Problem to solve: Repeat the entire listing exactly as written.

Input records:

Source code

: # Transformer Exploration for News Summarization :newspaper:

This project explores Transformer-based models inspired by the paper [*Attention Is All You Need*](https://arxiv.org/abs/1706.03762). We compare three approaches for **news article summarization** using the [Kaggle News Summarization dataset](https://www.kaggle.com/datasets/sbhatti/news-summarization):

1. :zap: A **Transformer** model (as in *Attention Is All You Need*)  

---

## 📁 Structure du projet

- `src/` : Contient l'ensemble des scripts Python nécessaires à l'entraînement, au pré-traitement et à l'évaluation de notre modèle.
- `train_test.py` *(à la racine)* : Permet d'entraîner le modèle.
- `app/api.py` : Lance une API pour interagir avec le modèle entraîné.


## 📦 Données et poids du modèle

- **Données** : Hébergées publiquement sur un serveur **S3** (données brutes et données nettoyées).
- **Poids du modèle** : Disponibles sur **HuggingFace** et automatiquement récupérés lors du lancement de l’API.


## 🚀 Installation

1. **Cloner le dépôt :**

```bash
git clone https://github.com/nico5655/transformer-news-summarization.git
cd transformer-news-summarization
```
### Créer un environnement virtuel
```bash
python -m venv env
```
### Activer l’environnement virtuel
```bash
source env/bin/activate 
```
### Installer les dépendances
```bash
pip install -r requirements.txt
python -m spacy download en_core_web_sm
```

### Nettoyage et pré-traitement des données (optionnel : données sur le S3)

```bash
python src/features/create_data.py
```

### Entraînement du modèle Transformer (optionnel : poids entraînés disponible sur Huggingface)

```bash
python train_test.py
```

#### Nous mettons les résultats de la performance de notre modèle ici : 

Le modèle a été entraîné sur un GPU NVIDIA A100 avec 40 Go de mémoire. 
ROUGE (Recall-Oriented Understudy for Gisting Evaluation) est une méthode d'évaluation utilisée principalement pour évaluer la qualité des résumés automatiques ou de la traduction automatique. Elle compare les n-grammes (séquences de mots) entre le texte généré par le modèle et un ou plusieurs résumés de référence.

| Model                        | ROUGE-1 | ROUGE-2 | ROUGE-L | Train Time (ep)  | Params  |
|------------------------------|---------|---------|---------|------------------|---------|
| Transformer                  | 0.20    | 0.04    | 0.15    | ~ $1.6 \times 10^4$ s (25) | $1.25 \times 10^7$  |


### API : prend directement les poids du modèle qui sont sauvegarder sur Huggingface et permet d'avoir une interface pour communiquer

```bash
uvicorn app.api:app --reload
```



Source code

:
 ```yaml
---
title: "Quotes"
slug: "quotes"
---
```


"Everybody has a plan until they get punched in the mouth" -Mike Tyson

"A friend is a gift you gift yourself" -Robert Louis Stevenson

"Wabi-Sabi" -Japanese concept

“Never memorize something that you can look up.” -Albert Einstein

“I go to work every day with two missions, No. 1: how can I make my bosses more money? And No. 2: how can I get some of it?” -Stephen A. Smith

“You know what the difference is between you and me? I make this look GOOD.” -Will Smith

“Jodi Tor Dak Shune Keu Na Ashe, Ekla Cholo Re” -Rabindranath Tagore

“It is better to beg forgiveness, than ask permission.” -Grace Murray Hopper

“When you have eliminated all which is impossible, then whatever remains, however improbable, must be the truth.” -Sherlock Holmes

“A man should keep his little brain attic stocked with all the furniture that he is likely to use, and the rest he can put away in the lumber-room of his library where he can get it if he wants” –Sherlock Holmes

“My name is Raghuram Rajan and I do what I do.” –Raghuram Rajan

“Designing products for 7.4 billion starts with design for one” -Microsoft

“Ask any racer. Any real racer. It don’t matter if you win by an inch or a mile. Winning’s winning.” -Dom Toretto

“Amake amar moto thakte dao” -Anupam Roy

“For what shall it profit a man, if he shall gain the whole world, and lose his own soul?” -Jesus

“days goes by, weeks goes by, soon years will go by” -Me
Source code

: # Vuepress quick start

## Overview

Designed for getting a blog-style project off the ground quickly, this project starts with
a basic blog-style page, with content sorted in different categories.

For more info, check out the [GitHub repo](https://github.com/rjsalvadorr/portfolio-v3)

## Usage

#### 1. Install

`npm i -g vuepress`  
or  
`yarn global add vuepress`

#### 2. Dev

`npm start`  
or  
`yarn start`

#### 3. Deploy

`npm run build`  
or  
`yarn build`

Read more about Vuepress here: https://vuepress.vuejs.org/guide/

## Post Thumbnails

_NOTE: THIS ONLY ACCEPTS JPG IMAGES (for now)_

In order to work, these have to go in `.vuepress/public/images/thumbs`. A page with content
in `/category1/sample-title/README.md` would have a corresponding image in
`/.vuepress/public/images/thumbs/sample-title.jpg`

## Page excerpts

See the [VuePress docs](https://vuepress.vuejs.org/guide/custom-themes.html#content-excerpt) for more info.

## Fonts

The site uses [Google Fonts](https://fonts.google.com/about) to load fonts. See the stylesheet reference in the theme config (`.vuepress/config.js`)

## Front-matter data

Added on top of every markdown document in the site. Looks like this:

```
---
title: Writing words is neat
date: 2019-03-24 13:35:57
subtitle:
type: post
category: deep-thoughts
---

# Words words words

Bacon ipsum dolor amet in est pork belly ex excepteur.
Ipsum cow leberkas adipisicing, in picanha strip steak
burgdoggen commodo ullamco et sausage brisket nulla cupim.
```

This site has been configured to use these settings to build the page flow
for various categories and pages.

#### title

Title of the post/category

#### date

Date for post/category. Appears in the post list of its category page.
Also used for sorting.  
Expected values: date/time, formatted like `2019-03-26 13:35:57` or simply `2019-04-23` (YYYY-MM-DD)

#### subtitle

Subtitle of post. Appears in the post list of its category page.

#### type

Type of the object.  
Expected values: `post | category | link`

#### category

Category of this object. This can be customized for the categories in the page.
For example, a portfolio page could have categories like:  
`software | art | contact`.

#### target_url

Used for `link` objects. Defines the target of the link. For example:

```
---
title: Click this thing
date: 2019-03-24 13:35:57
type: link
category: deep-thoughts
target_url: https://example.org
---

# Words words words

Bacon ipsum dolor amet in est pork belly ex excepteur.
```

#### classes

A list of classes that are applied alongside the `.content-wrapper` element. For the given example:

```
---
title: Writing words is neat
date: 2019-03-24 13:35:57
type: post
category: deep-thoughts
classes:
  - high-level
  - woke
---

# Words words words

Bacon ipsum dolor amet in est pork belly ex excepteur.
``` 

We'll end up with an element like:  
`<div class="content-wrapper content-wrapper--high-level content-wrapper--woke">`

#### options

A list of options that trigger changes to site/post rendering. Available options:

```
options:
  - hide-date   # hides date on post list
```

Output of the task:
Source code

: # Transformer Exploration for News Summarization :newspaper:

This project explores Transformer-based models inspired by the paper [*Attention Is All You Need*](https://arxiv.org/abs/1706.03762). We compare three approaches for **news article summarization** using the [Kaggle News Summarization dataset](https://www.kaggle.com/datasets/sbhatti/news-summarization):

1. :zap: A **Transformer** model (as in *Attention Is All You Need*)  

---

## 📁 Structure du projet

- `src/` : Contient l'ensemble des scripts Python nécessaires à l'entraînement, au pré-traitement et à l'évaluation de notre modèle.
- `train_test.py` *(à la racine)* : Permet d'entraîner le modèle.
- `app/api.py` : Lance une API pour interagir avec le modèle entraîné.


## 📦 Données et poids du modèle

- **Données** : Hébergées publiquement sur un serveur **S3** (données brutes et données nettoyées).
- **Poids du modèle** : Disponibles sur **HuggingFace** et automatiquement récupérés lors du lancement de l’API.


## 🚀 Installation

1. **Cloner le dépôt :**

```bash
git clone https://github.com/nico5655/transformer-news-summarization.git
cd transformer-news-summarization
```
### Créer un environnement virtuel
```bash
python -m venv env
```
### Activer l’environnement virtuel
```bash
source env/bin/activate 
```
### Installer les dépendances
```bash
pip install -r requirements.txt
python -m spacy download en_core_web_sm
```

### Nettoyage et pré-traitement des données (optionnel : données sur le S3)

```bash
python src/features/create_data.py
```

### Entraînement du modèle Transformer (optionnel : poids entraînés disponible sur Huggingface)

```bash
python train_test.py
```

#### Nous mettons les résultats de la performance de notre modèle ici : 

Le modèle a été entraîné sur un GPU NVIDIA A100 avec 40 Go de mémoire. 
ROUGE (Recall-Oriented Understudy for Gisting Evaluation) est une méthode d'évaluation utilisée principalement pour évaluer la qualité des résumés automatiques ou de la traduction automatique. Elle compare les n-grammes (séquences de mots) entre le texte généré par le modèle et un ou plusieurs résumés de référence.

| Model                        | ROUGE-1 | ROUGE-2 | ROUGE-L | Train Time (ep)  | Params  |
|------------------------------|---------|---------|---------|------------------|---------|
| Transformer                  | 0.20    | 0.04    | 0.15    | ~ $1.6 \times 10^4$ s (25) | $1.25 \times 10^7$  |


### API : prend directement les poids du modèle qui sont sauvegarder sur Huggingface et permet d'avoir une interface pour communiquer

```bash
uvicorn app.api:app --reload
```



Source code

:
 ```yaml
---
title: "Quotes"
slug: "quotes"
---
```


"Everybody has a plan until they get punched in the mouth" -Mike Tyson

"A friend is a gift you gift yourself" -Robert Louis Stevenson

"Wabi-Sabi" -Japanese concept

“Never memorize something that you can look up.” -Albert Einstein

“I go to work every day with two missions, No. 1: how can I make my bosses more money? And No. 2: how can I get some of it?” -Stephen A. Smith

“You know what the difference is between you and me? I make this look GOOD.” -Will Smith

“Jodi Tor Dak Shune Keu Na Ashe, Ekla Cholo Re” -Rabindranath Tagore

“It is better to beg forgiveness, than ask permission.” -Grace Murray Hopper

“When you have eliminated all which is impossible, then whatever remains, however improbable, must be the truth.” -Sherlock Holmes

“A man should keep his little brain attic stocked with all the furniture that he is likely to use, and the rest he can put away in the lumber-room of his library where he can get it if he wants” –Sherlock Holmes

“My name is Raghuram Rajan and I do what I do.” –Raghuram Rajan

“Designing products for 7.4 billion starts with design for one” -Microsoft

“Ask any racer. Any real racer. It don’t matter if you win by an inch or a mile. Winning’s winning.” -Dom Toretto

“Amake amar moto thakte dao” -Anupam Roy

“For what shall it profit a man, if he shall gain the whole world, and lose his own soul?” -Jesus

“days goes by, weeks goes by, soon years will go by” -Me
Source code

: # Vuepress quick start

## Overview

Designed for getting a blog-style project off the ground quickly, this project starts with
a basic blog-style page, with content sorted in different categories.

For more info, check out the [GitHub repo](https://github.com/rjsalvadorr/portfolio-v3)

## Usage

#### 1. Install

`npm i -g vuepress`  
or  
`yarn global add vuepress`

#### 2. Dev

`npm start`  
or  
`yarn start`

#### 3. Deploy

`npm run build`  
or  
`yarn build`

Read more about Vuepress here: https://vuepress.vuejs.org/guide/

## Post Thumbnails

_NOTE: THIS ONLY ACCEPTS JPG IMAGES (for now)_

In order to work, these have to go in `.vuepress/public/images/thumbs`. A page with content
in `/category1/sample-title/README.md` would have a corresponding image in
`/.vuepress/public/images/thumbs/sample-title.jpg`

## Page excerpts

See the [VuePress docs](https://vuepress.vuejs.org/guide/custom-themes.html#content-excerpt) for more info.

## Fonts

The site uses [Google Fonts](https://fonts.google.com/about) to load fonts. See the stylesheet reference in the theme config (`.vuepress/config.js`)

## Front-matter data

Added on top of every markdown document in the site. Looks like this:

```
---
title: Writing words is neat
date: 2019-03-24 13:35:57
subtitle:
type: post
category: deep-thoughts
---

# Words words words

Bacon ipsum dolor amet in est pork belly ex excepteur.
Ipsum cow leberkas adipisicing, in picanha strip steak
burgdoggen commodo ullamco et sausage brisket nulla cupim.
```

This site has been configured to use these settings to build the page flow
for various categories and pages.

#### title

Title of the post/category

#### date

Date for post/category. Appears in the post list of its category page.
Also used for sorting.  
Expected values: date/time, formatted like `2019-03-26 13:35:57` or simply `2019-04-23` (YYYY-MM-DD)

#### subtitle

Subtitle of post. Appears in the post list of its category page.

#### type

Type of the object.  
Expected values: `post | category | link`

#### category

Category of this object. This can be customized for the categories in the page.
For example, a portfolio page could have categories like:  
`software | art | contact`.

#### target_url

Used for `link` objects. Defines the target of the link. For example:

```
---
title: Click this thing
date: 2019-03-24 13:35:57
type: link
category: deep-thoughts
target_url: https://example.org
---

# Words words words

Bacon ipsum dolor amet in est pork belly ex excepteur.
```

#### classes

A list of classes that are applied alongside the `.content-wrapper` element. For the given example:

```
---
title: Writing words is neat
date: 2019-03-24 13:35:57
type: post
category: deep-thoughts
classes:
  - high-level
  - woke
---

# Words words words

Bacon ipsum dolor amet in est pork belly ex excepteur.
``` 

We'll end up with an element like:  
`<div class="content-wrapper content-wrapper--high-level content-wrapper--woke">`

#### options

A list of options that trigger changes to site/post rendering. Available options:

```
options:
  - hide-date   # hides date on post list
```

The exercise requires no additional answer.